:: Data extracts ::

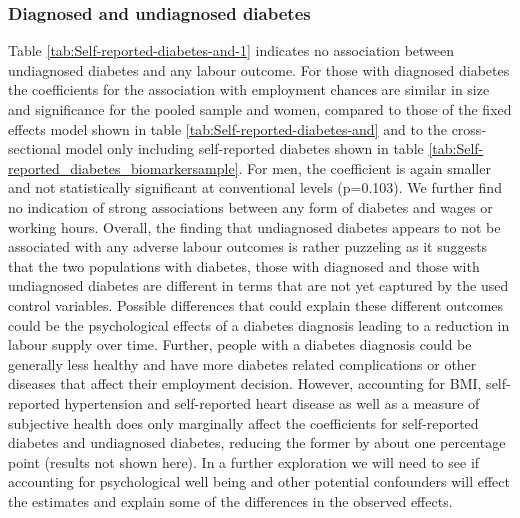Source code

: \subsubsection*{Diagnosed and undiagnosed diabetes}

Table \ref{tab:Self-reported-diabetes-and-1}
indicates no association between undiagnosed
diabetes and any labour outcome. For those with diagnosed
diabetes the coefficients for the association with employment chances
are similar in size and significance for the pooled sample and women,
compared to those of the fixed effects model shown in table \ref{tab:Self-reported-diabetes-and} and to the cross-sectional model only including self-reported diabetes shown in table \ref{tab:Self-reported_diabetes_biomarkersample}.
For men, the coefficient is again smaller and not statistically significant
at conventional levels (p=0.103). We further find no indication of strong associations
between any form of diabetes and wages or working hours. 
Overall, the finding that undiagnosed diabetes appears to not be associated with any adverse labour outcomes is rather puzzeling as it suggests that the two populations with diabetes, those with diagnosed and those with undiagnosed diabetes are different in terms that are not yet captured by the used control variables. Possible differences that could explain these different outcomes could be the psychological effects of a diabetes diagnosis leading to a reduction in labour supply over time. Further, people with a diabetes diagnosis could be generally less healthy and have more diabetes related complications or other diseases that affect their employment decision. However, accounting for BMI, self-reported hypertension and self-reported heart disease as well as a measure of subjective health does only marginally affect the coefficients for self-reported diabetes and undiagnosed diabetes, reducing the former by about one percentage point (results not shown here). In a further exploration we will need to see if accounting for psychological well being and other potential confounders will effect the estimates and explain some of the differences in the observed effects.

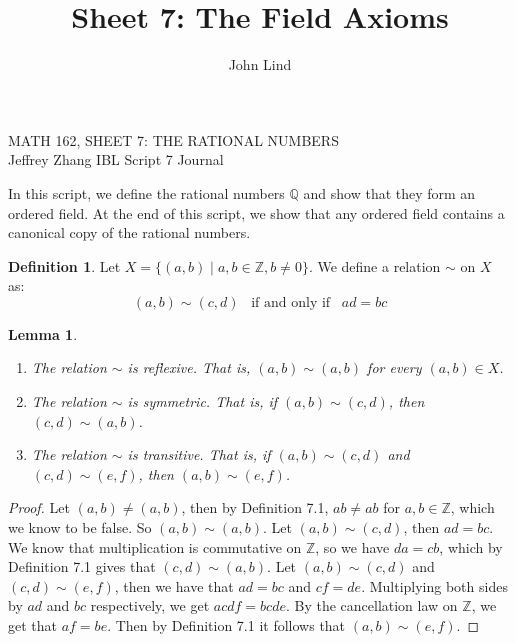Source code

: \documentclass[12pt]{article}
\title{Sheet 7: The Field Axioms}
\author{John Lind}
\newcommand{\bbQ}{\mathbb{Q}}
\newcommand{\bbZ}{\mathbb{Z}}
\renewcommand{\_}[1]{\underline{ #1 }}
\newtheorem{lemma}[theorem]{Lemma}
\theoremstyle{definition}
\newtheorem{definition}[theorem]{Definition}
\numberwithin{equation}{subsection}
\begin{document}
\begin{center}
{\large MATH 162, SHEET 7: THE RATIONAL NUMBERS} \\ 
{Jeffrey Zhang IBL Script 7 Journal}
\end{center}

\bigskip \bigskip


\setcounter{section}{7}   

In this script, we define the rational numbers $\bbQ$
and show that they form an ordered field.  At the end of this
script, we show that any ordered field contains a canonical copy of the
rational numbers.


\begin{definition}  
Let $X=\{(a,b)\mid a,b\in\bbZ, b\neq 0\}$.  We define a relation $\sim$ on $X$ as:
$$(a,b)\sim (c,d)\hspace{10pt}\mbox{if and only if}\hspace{10pt}ad=bc$$
\end{definition}

\begin{lemma}  
\begin{enumerate}
\item
The relation $\sim$ is reflexive.  That is, $(a,b)\sim (a,b)$ for every $(a,b)\in X$.
\item
The relation $\sim$ is symmetric.  That is, if $(a,b)\sim (c,d)$, then $(c,d)\sim (a,b)$.
\item
The relation $\sim$ is transitive.  That is, if $(a,b)\sim (c,d)$ and $(c,d)\sim (e,f)$, then $(a,b)\sim (e,f)$.
\end{enumerate}
\end{lemma}  

\begin{proof}
Let $(a,b) \not= (a,b)$, then by Definition 7.1, $ab \not= ab$ for $a,b \in \bbZ$, which we know to be false. So $(a,b) \sim (a,b)$. \newline
Let $(a,b) \sim (c,d)$, then $ad = bc$. We know that multiplication is commutative on $\bbZ$, so we have $da = cb$, which by Definition 7.1 gives that $(c,d) \sim (a,b)$. \newline
Let $(a,b) \sim (c,d)$ and $(c,d) \sim (e,f)$, then we have that $ad = bc$ and $cf = de$.  Multiplying both sides by $ad$ and $bc$ respectively, we get $acdf = bcde$. By the cancellation law on $\bbZ$, we get that $af = be$. Then by Definition 7.1 it follows that $(a,b) \sim (e,f)$.
\end{proof}
\end{document}

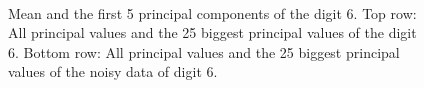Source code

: \documentclass[a4paper, 12pt, titlepage]{article}
\begin{document}
\begin{figure}[H]
	\centering
	\\
	\caption{\protect{} Mean and the first 5 principal components of the digit 6. \protect{} Top row: All principal values and the 25 biggest principal values of the digit 6. Bottom row: All principal values and the 25 biggest principal values of the noisy data of digit 6.}
\end{figure}
\end{document}
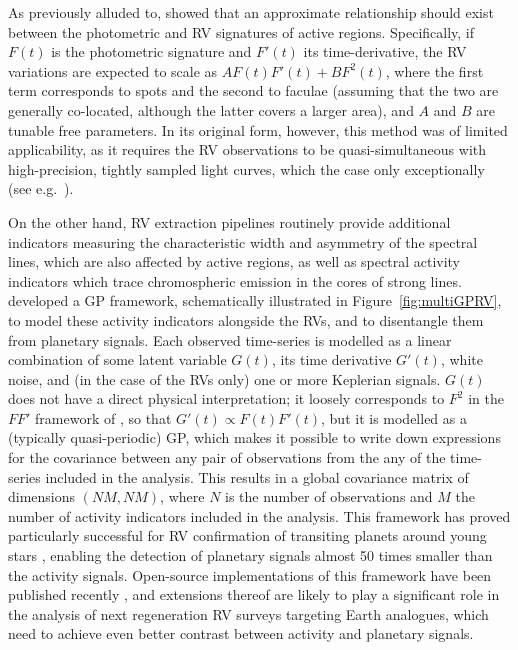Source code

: \documentclass[letterpaper]{ar-1col}
\begin{document}
As previously alluded to, \citet{2012MNRAS.419.3147A} showed that an approximate relationship should exist between the photometric and RV signatures of active regions. Specifically, if $F(t)$ is the photometric signature and $F'(t)$ its time-derivative, the RV variations are expected to scale as $A F(t) F'(t) + B F^2(t)$, where the first term corresponds to spots and the second to faculae (assuming that the two are generally co-located, although the latter covers a larger area), and $A$ and $B$ are tunable free parameters. In its original form, however, this method was of limited applicability, as it requires the RV observations to be quasi-simultaneous with high-precision, tightly sampled light curves, which the case only exceptionally (see e.g.\ \citealt{2014MNRAS.445.3401G}). 

On the other hand, RV extraction pipelines routinely provide additional indicators measuring the characteristic width and asymmetry of the spectral lines, which are also affected by active regions, as well as spectral activity indicators which trace chromospheric emission in the cores of strong lines. \citet{2015MNRAS.452.2269R} developed a GP framework, schematically illustrated in Figure~\ref{fig:multiGPRV}, to model these activity indicators alongside the RVs, and to disentangle them from planetary signals. Each observed time-series is modelled as a linear combination of some latent variable $G(t)$, its time derivative $G'(t)$, white noise, and (in the case of the RVs only) one or more Keplerian signals. $G(t)$ does not have a direct physical interpretation; it loosely corresponds to $F^2$ in the $FF'$ framework of \citet{2012MNRAS.419.3147A}, so that $G'(t) \propto F(t) F'(t)$, but it is modelled as a (typically quasi-periodic) GP, which makes it possible to write down expressions for the covariance between any pair of observations from the any of the time-series included in the analysis. This results in a global covariance matrix of dimensions $(NM,NM)$, where $N$ is the number of observations and $M$ the number of activity indicators included in the analysis. This framework has proved particularly successful for RV confirmation of transiting planets around young stars \citep{2019MNRAS.490..698B,2022MNRAS.512.3060Z}, enabling the detection of planetary signals almost 50 times smaller than the activity signals.  Open-source implementations of this framework have been published recently \citep{2022MNRAS.509..866B,2022A&A...659A.182D}, and extensions thereof are likely to play a significant role in the analysis of next regeneration RV surveys targeting Earth analogues, which need to achieve even better contrast between activity and planetary signals.
\end{document}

:::

### Work task
Beginning with the first line of the records above, extract each line exactly through the line that holds "are similar in", both ends included. Omit pictures.

### Response to this task
Source code

: \subsubsection*{Diagnosed and undiagnosed diabetes}

Table \ref{tab:Self-reported-diabetes-and-1}
indicates no association between undiagnosed
diabetes and any labour outcome. For those with diagnosed
diabetes the coefficients for the association with employment chances
are similar in size and significance for the pooled sample and women,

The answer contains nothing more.